It is not an easy job, yet actress Pari Singh does it because it is a story that must be told. Again and again.
Veer Arjun Singh reports.
Pari Singh undertakes a daunting task every time she steps on stage.
On December 16, 2012, the extreme brutality of five men and one juvenile who raped a 23-year-old medical student in a moving bus in Delhi united the nation in one long scream -- of disbelief and vicarious pain.
The raped and brutalised woman died two weeks later. But the details of the incident revealed by her friend, who was shown no mercy either, carried echoes of her terrified screams.
The woman has since come to be called "Nirbhaya" (fearless).
Some internalised the fight for women's safety, some moved along with the horror of newer stories.
And some continue to revisit that particular harrowing tale. Among them are the actors of a play based on the incident.
Ek Thi Nirbhaya fills an auditorium in Delhi every December 16 and many venues across the country through the year.
Singh was 24 when she was asked to audition for the character based on Nirbhaya in 2013.
"You have to embody her torment to play the role," Singh recalls her first rehearsal, "and I just couldn't."
For five years, Singh has steeled herself to play the same role. And it hasn't become easier despite her years of working as a full-time actor.
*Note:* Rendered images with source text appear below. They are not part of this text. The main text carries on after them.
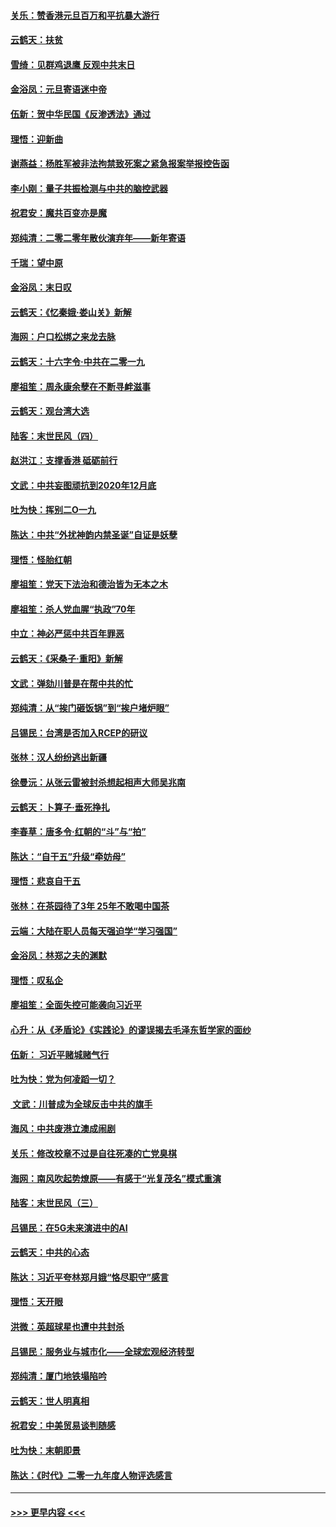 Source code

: #### [关乐：赞香港元旦百万和平抗暴大游行](../pages/nsc993/n11764382.md?t=01031011) 
#### [云鹤天：扶贫](../pages/nsc993/n11764245.md?t=01031011) 
#### [雪绮：见群鸡退鹰  反观中共末日](../pages/nsc993/n11762112.md?t=01031011) 
#### [金浴凤：元旦寄语迷中帝](../pages/nsc993/n11761788.md?t=01031011) 
#### [伍新：贺中华民国《反渗透法》通过](../pages/nsc993/n11761994.md?t=01031011) 
#### [理悟：迎新曲](../pages/nsc993/n11761152.md?t=01031011) 
#### [谢燕益：杨胜军被非法拘禁致死案之紧急报案举报控告函](../pages/nsc993/n11756134.md?t=01031011) 
#### [李小刚：量子共振检测与中共的脑控武器](../pages/nsc993/n11754518.md?t=01031011) 
#### [祝君安：魔共百变亦是魔](../pages/nsc993/n11754469.md?t=01031011) 
#### [郑纯清：二零二零年散伙演弃年——新年寄语](../pages/nsc993/n11754195.md?t=01031011) 
#### [千瑞：望中原](../pages/nsc993/n11754159.md?t=01031011) 
#### [金浴凤：末日叹](../pages/nsc993/n11752359.md?t=01031011) 
#### [云鹤天：《忆秦娥‧娄山关》新解](../pages/nsc993/n11752348.md?t=01031011) 
#### [海网：户口松绑之来龙去脉](../pages/nsc993/n11752328.md?t=01031011) 
#### [云鹤天：十六字令‧中共在二零一九](../pages/nsc993/n11752305.md?t=01031011) 
#### [廖祖笙：周永康余孽在不断寻衅滋事](../pages/nsc993/n11751013.md?t=01031011) 
#### [云鹤天：观台湾大选](../pages/nsc993/n11751007.md?t=01031011) 
#### [陆客：末世民风（四）](../pages/nsc993/n11749203.md?t=01031011) 
#### [赵洪江：支撑香港 砥砺前行](../pages/nsc993/n11748482.md?t=01031011) 
#### [文武：中共妄图顽抗到2020年12月底](../pages/nsc993/n11748446.md?t=01031011) 
#### [吐为快：挥别二O一九](../pages/nsc993/n11748411.md?t=01031011) 
#### [陈达：中共“外扰神韵内禁圣诞”自证是妖孽](../pages/nsc993/n11748226.md?t=01031011) 
#### [理悟：怪胎红朝](../pages/nsc993/n11748206.md?t=01031011) 
#### [廖祖笙：党天下法治和德治皆为无本之木](../pages/nsc993/n11748135.md?t=01031011) 
#### [廖祖笙：杀人党血腥“执政”70年](../pages/nsc993/n11745144.md?t=01031011) 
#### [中立：神必严惩中共百年罪恶](../pages/nsc993/n11744970.md?t=01031011) 
#### [云鹤天：《采桑子‧重阳》新解](../pages/nsc993/n11744948.md?t=01031011) 
#### [文武：弹劾川普是在帮中共的忙](../pages/nsc993/n11744758.md?t=01031011) 
#### [郑纯清：从“挨门砸饭锅”到“挨户堵炉眼”](../pages/nsc993/n11744745.md?t=01031011) 
#### [吕锡民：台湾是否加入RCEP的研议](../pages/nsc993/n11744701.md?t=01031011) 
#### [张林：汉人纷纷逃出新疆](../pages/nsc993/n11743530.md?t=01031011) 
#### [徐曼沅：从张云雷被封杀想起相声大师吴兆南](../pages/nsc993/n11741816.md?t=01031011) 
#### [云鹤天：卜算子‧垂死挣扎](../pages/nsc993/n11739956.md?t=01031011) 
#### [李春草：唐多令‧红朝的“斗”与“拍”](../pages/nsc993/n11739830.md?t=01031011) 
#### [陈达：“自干五”升级“牵妨母”](../pages/nsc993/n11739724.md?t=01031011) 
#### [理悟：悲哀自干五](../pages/nsc993/n11739547.md?t=01031011) 
#### [张林：在茶园待了3年 25年不敢喝中国茶](../pages/nsc993/n11739240.md?t=01031011) 
#### [云端：大陆在职人员每天强迫学“学习强国”](../pages/nsc993/n11738735.md?t=01031011) 
#### [金浴凤：林郑之夫的渊默](../pages/nsc993/n11737735.md?t=01031011) 
#### [理悟：叹私企](../pages/nsc993/n11737715.md?t=01031011) 
#### [廖祖笙：全面失控可能袭向习近平](../pages/nsc993/n11737704.md?t=01031011) 
#### [心升：从《矛盾论》《实践论》的谬误揭去毛泽东哲学家的面纱](../pages/nsc993/n11736962.md?t=01031011) 
#### [伍新： 习近平赌城赌气行](../pages/nsc993/n11736929.md?t=01031011) 
#### [吐为快：党为何凌蹈一切？](../pages/nsc993/n11736915.md?t=01031011) 
#### [ 文武：川普成为全球反击中共的旗手](../pages/nsc993/n11736882.md?t=01031011) 
#### [海风：中共废港立澳成闹剧](../pages/nsc993/n11735857.md?t=01031011) 
#### [关乐：修改校章不过是自往死凑的亡党臭棋](../pages/nsc993/n11735097.md?t=01031011) 
#### [海网：南风吹起势燎原——有感于“光复茂名”模式重演](../pages/nsc993/n11732308.md?t=01031011) 
#### [陆客：末世民风（三）](../pages/nsc993/n11732211.md?t=01031011) 
#### [吕锡民：在5G未来演进中的AI](../pages/nsc993/n11730010.md?t=01031011) 
#### [云鹤天：中共的心态](../pages/nsc993/n11729906.md?t=01031011) 
#### [陈达：习近平夸林郑月娥“恪尽职守”感言](../pages/nsc993/n11729881.md?t=01031011) 
#### [理悟：天开眼](../pages/nsc993/n11729699.md?t=01031011) 
#### [洪微：英超球星也遭中共封杀](../pages/nsc993/n11727243.md?t=01031011) 
#### [吕锡民：服务业与城市化——全球宏观经济转型](../pages/nsc993/n11725845.md?t=01031011) 
#### [郑纯清：厦门地铁塌陷吟](../pages/nsc993/n11725813.md?t=01031011) 
#### [云鹤天：世人明真相](../pages/nsc993/n11725621.md?t=01031011) 
#### [祝君安：中美贸易谈判随感](../pages/nsc993/n11725609.md?t=01031011) 
#### [吐为快：末朝即景](../pages/nsc993/n11723365.md?t=01031011) 
#### [陈达：《时代》二零一九年度人物评选感言](../pages/nsc993/n11723337.md?t=01031011) 

----
#### [ >>> 更早内容 <<< ](../indexes/nsc993-earlier.md)

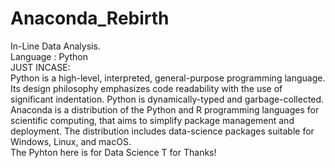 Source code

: # Anaconda_Rebirth
In-Line Data Analysis.<br>  Language : Python<br>
JUST INCASE:<br>
Python is a high-level, interpreted, general-purpose programming language. Its design philosophy emphasizes code readability with the use of significant indentation. Python is dynamically-typed and garbage-collected.<br>
Anaconda is a distribution of the Python and R programming languages for scientific computing, that aims to simplify package management and deployment. The distribution includes data-science packages suitable for Windows, Linux, and macOS.<br> 
The Pyhton here is for Data Science  T for Thanks!
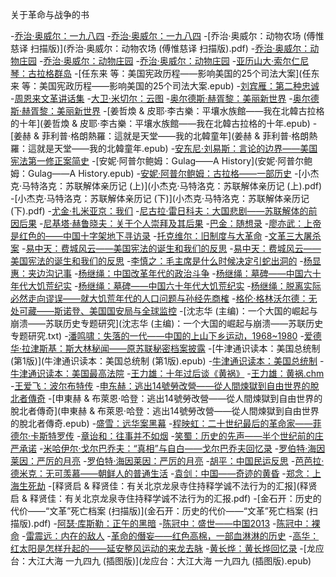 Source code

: 关于革命与战争的书

-[乔治·奥威尔：一九八四](乔治·奥威尔：一九八四.epub)
-[乔治·奥威尔：一九八四](乔治·奥威尔：一九八四.txt)
-[乔治·奥威尔：动物农场 (傅惟慈译 扫描版)](乔治·奥威尔：动物农场 (傅惟慈译 扫描版).pdf)
-[乔治·奥威尔：动物庄园](乔治·奥威尔：动物庄园.epub)
-[乔治·奥威尔：动物庄园](乔治·奥威尔：动物庄园.mobi)
-[乔治·奥威尔：动物庄园](乔治·奥威尔：动物庄园.txt)
-[亚历山大·索尔仁尼琴：古拉格群岛](亚历山大·索尔仁尼琴：古拉格群岛.mobi)
-[任东来 等：美国宪政历程——影响美国的25个司法大案](任东来 等：美国宪政历程——影响美国的25个司法大案.epub)
-[刘宾雁：第二种忠诚](刘宾雁：第二种忠诚.pdf)
-[周恩来文革讲话集](周恩来文革讲话集.txt)
-[大卫·米切尔：云图](大卫·米切尔：云图.epub)
-[奥尔德斯·赫胥黎：美丽新世界](奥尔德斯·赫胥黎：美丽新世界.epub)
-[奥尔德斯·赫胥黎：美丽新世界](奥尔德斯·赫胥黎：美丽新世界.txt)
-[姜哲煥 & 皮耶·李古樂：平壤水族館——我在北韓古拉格的十年](姜哲煥 & 皮耶·李古樂：平壤水族館——我在北韓古拉格的十年.epub)
-[姜赫 & 菲利普·格朗熱羅：這就是天堂——我的北韓童年](姜赫 & 菲利普·格朗熱羅：這就是天堂——我的北韓童年.epub)
-[安东尼·刘易斯：言论的边界——美国宪法第一修正案简史](安东尼·刘易斯：言论的边界——美国宪法第一修正案简史.epub)
-[安妮·阿普尔鲍姆：Gulag——A History](安妮·阿普尔鲍姆：Gulag——A History.epub)
-[安妮·阿普尔鲍姆：古拉格——一部历史](安妮·阿普尔鲍姆：古拉格——一部历史.epub)
-[小杰克·马特洛克：苏联解体亲历记 (上)](小杰克·马特洛克：苏联解体亲历记 (上).pdf)
-[小杰克·马特洛克：苏联解体亲历记 (下)](小杰克·马特洛克：苏联解体亲历记 (下).pdf)
-[尤金·扎米亚京：我们](尤金·扎米亚京：我们.epub)
-[尼古拉·雷日科夫：大国悲剧——苏联解体的前因后果](尼古拉·雷日科夫：大国悲剧——苏联解体的前因后果.txt)
-[尼基塔·赫鲁晓夫：关于个人崇拜及其后果](尼基塔·赫鲁晓夫：关于个人崇拜及其后果.txt)
-[巴金：随想录](巴金：随想录.mobi)
-[廖亦武：上帝是红色的——中国十字架地下寻访录](廖亦武：上帝是红色的——中国十字架地下寻访录.epub)
-[托克维尔：旧制度与大革命](托克维尔：旧制度与大革命.epub)
-[文革三大屠杀案](文革三大屠杀案.pdf)
-[易中天：费城风云——美国宪法的诞生和我们的反思](易中天：费城风云——美国宪法的诞生和我们的反思.epub)
-[易中天：费城风云——美国宪法的诞生和我们的反思](易中天：费城风云——美国宪法的诞生和我们的反思.txt)
-[李慎之：毛主席是什么时候决定引蛇出洞的](李慎之：毛主席是什么时候决定引蛇出洞的.txt)
-[杨显惠：夹边沟记事](杨显惠：夹边沟记事.epub)
-[杨继绳：中国改革年代的政治斗争](杨继绳：中国改革年代的政治斗争.epub)
-[杨继绳：墓碑——中国六十年代大饥荒纪实](杨继绳：墓碑——中国六十年代大饥荒纪实.epub)
-[杨继绳：墓碑——中国六十年代大饥荒纪实](杨继绳：墓碑——中国六十年代大饥荒纪实.pdf)
-[杨继绳：脱离实际必然走向谬误——就大饥荒年代的人口问题与孙经先商榷](杨继绳：脱离实际必然走向谬误——就大饥荒年代的人口问题与孙经先商榷.pdf)
-[格伦·格林沃尔德：无处可藏——斯诺登、美国国安局与全球监控](格伦·格林沃尔德：无处可藏——斯诺登、美国国安局与全球监控.epub)
-[沈志华 (主编)：一个大国的崛起与崩溃——苏联历史专题研究](沈志华 (主编)：一个大国的崛起与崩溃——苏联历史专题研究.txt)
-[潘鸣啸：失落的一代——中国的上山下乡运动，1968~1980](潘鸣啸：失落的一代——中国的上山下乡运动，1968~1980.epub)
-[爱德华·拉津斯基：斯大林秘闻——原苏联秘密档案披露](爱德华·拉津斯基：斯大林秘闻——原苏联秘密档案披露.epub)
-[牛津通识读本：美国总统制 (第1版)](牛津通识读本：美国总统制 (第1版).epub)
-[牛津通识读本：美国总统制](牛津通识读本：美国总统制.epub)
-[牛津通识读本：美国最高法院](牛津通识读本：美国最高法院.epub)
-[王力雄：十年过后谈《黄祸》](王力雄：十年过后谈《黄祸》.txt)
-[王力雄：黄祸.chm](王力雄：黄祸.chm)
-[王爱飞：波尔布特传](王爱飞：波尔布特传.pdf)
-[申东赫：逃出14號勞改營——從人間煉獄到自由世界的脫北者傳奇](申东赫：逃出14號勞改營——從人間煉獄到自由世界的脫北者傳奇.epub)
-[申東赫 & 布萊恩·哈登：逃出14號勞改營——從人間煉獄到自由世界的脫北者傳奇](申東赫 & 布萊恩·哈登：逃出14號勞改營——從人間煉獄到自由世界的脫北者傳奇.epub)
-[盛雪：远华案黑幕](盛雪：远华案黑幕.txt)
-[程映虹：二十世纪最后的革命家——菲德尔·卡斯特罗传](程映虹：二十世纪最后的革命家——菲德尔·卡斯特罗传.pdf)
-[章诒和：往事并不如烟](章诒和：往事并不如烟.txt)
-[笑蜀：历史的先声——半个世纪前的庄严承诺](笑蜀：历史的先声——半个世纪前的庄严承诺.txt)
-[米哈伊尔·戈尔巴乔夫：“真相”与自白——戈尔巴乔夫回忆录](米哈伊尔·戈尔巴乔夫：“真相”与自白——戈尔巴乔夫回忆录.epub)
-[罗伯特·海因莱因：严厉的月亮](罗伯特·海因莱因：严厉的月亮.epub)
-[罗伯特·海因莱因：严厉的月亮](罗伯特·海因莱因：严厉的月亮.mobi)
-[胡平：中国民运反思](胡平：中国民运反思.txt)
-[芭芭拉·德米克：无可羡慕——朝鲜人的普通生活](芭芭拉·德米克：无可羡慕——朝鲜人的普通生活.epub)
-[袁剑：中国——奇迹的黄昏](袁剑：中国——奇迹的黄昏.epub)
-[郑念：上海生死劫](郑念：上海生死劫.epub)
-[释贤启 & 释贤佳：有关北京龙泉寺住持释学诚不法行为的汇报](释贤启 & 释贤佳：有关北京龙泉寺住持释学诚不法行为的汇报.pdf)
-[金石开：历史的代价——“文革”死亡档案 (扫描版)](金石开：历史的代价——“文革”死亡档案 (扫描版).pdf)
-[阿瑟·库斯勒：正午的黑暗](阿瑟·库斯勒：正午的黑暗.epub)
-[陈冠中：盛世——中国2013](陈冠中：盛世——中国2013.epub)
-[陈冠中：裸命](陈冠中：裸命.mobi)
-[雷震远：内在的敌人](雷震远：内在的敌人.epub)
-[革命的僭妄——红色高棉，一部血淋淋的历史](革命的僭妄——红色高棉，一部血淋淋的历史.pdf)
-[高华：红太阳是怎样升起的——延安整风运动的来龙去脉](高华：红太阳是怎样升起的——延安整风运动的来龙去脉.epub)
-[黄长烨：黄长烨回忆录](黄长烨：黄长烨回忆录.txt)
-[龙应台：大江大海 一九四九 (插图版)](龙应台：大江大海 一九四九 (插图版).epub)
Her theatre society, Shri Umapati Group, has worked on other plays of social importance -- as well as very different ones.
"Once I had to act in two plays on the same day," Singh remembers. "Hours before I had to be Nirbhaya, I was acting in a scene set in an emperor's court and making the audience laugh with my subservient frivolities."
The play, Taj Mahal, was deliberately slotted before Singh was to play Nirbhaya.
"It can take hours, if not days, to get out of Nirbhaya's character," Singh says. "Even at the curtain call sometimes, after the play is over, I can't hold my tears back."
The hard-hitting play moves most to tears, Singh says.
Nirbhaya's parents have been a part of the audience. "I could see her mother crying, sitting in the front row," Singh says.
Nirbhaya's father mustered up the strength to tell Singh that they still can't fathom the pain his daughter went through. He hopes for a time when no woman has to experience what she had to ever again.
The play is a work of fiction and the incident has been woven into the script, which also tells the backstory of the female lead. The character has been written in a manner that it resonates with the challenges that women in India face.
Its writer and director, 33-year-old S P Singh, says they will stage the story for as long as it takes.
"We are trying to change a way of thinking. It's not our daughters we must restrict. Men must be taught to respect women and fear the law," he says.
The play has been performed in several cities including Mumbai, Bhopal and Sonepat. In the audience have been politicians and the group has received a letter of appreciation from Prime Minister Narendra Modi as well as an award from the governor of Haryana.
Pari Singh, who was born in Haryana's Jhajjar district, but has been living in Delhi for the last 18 years, says what happened with Nirbhaya has also altered her life.
"Rapes happen every day. Delhi is not safe at all," she says. "I seldom take buses. I fear taking the Metro late in the evening, and I am particular to note down the driver's details and share it with my father when I take a cab."
But her spirit pushes her to fight.
Singh says many women she knows have faced harassment while travelling in Delhi and she rebukes them for not taking action.
"If we take this lying down, nobody will fight for us," Singh says. "As an artiste and a woman, that's what I am trying to change."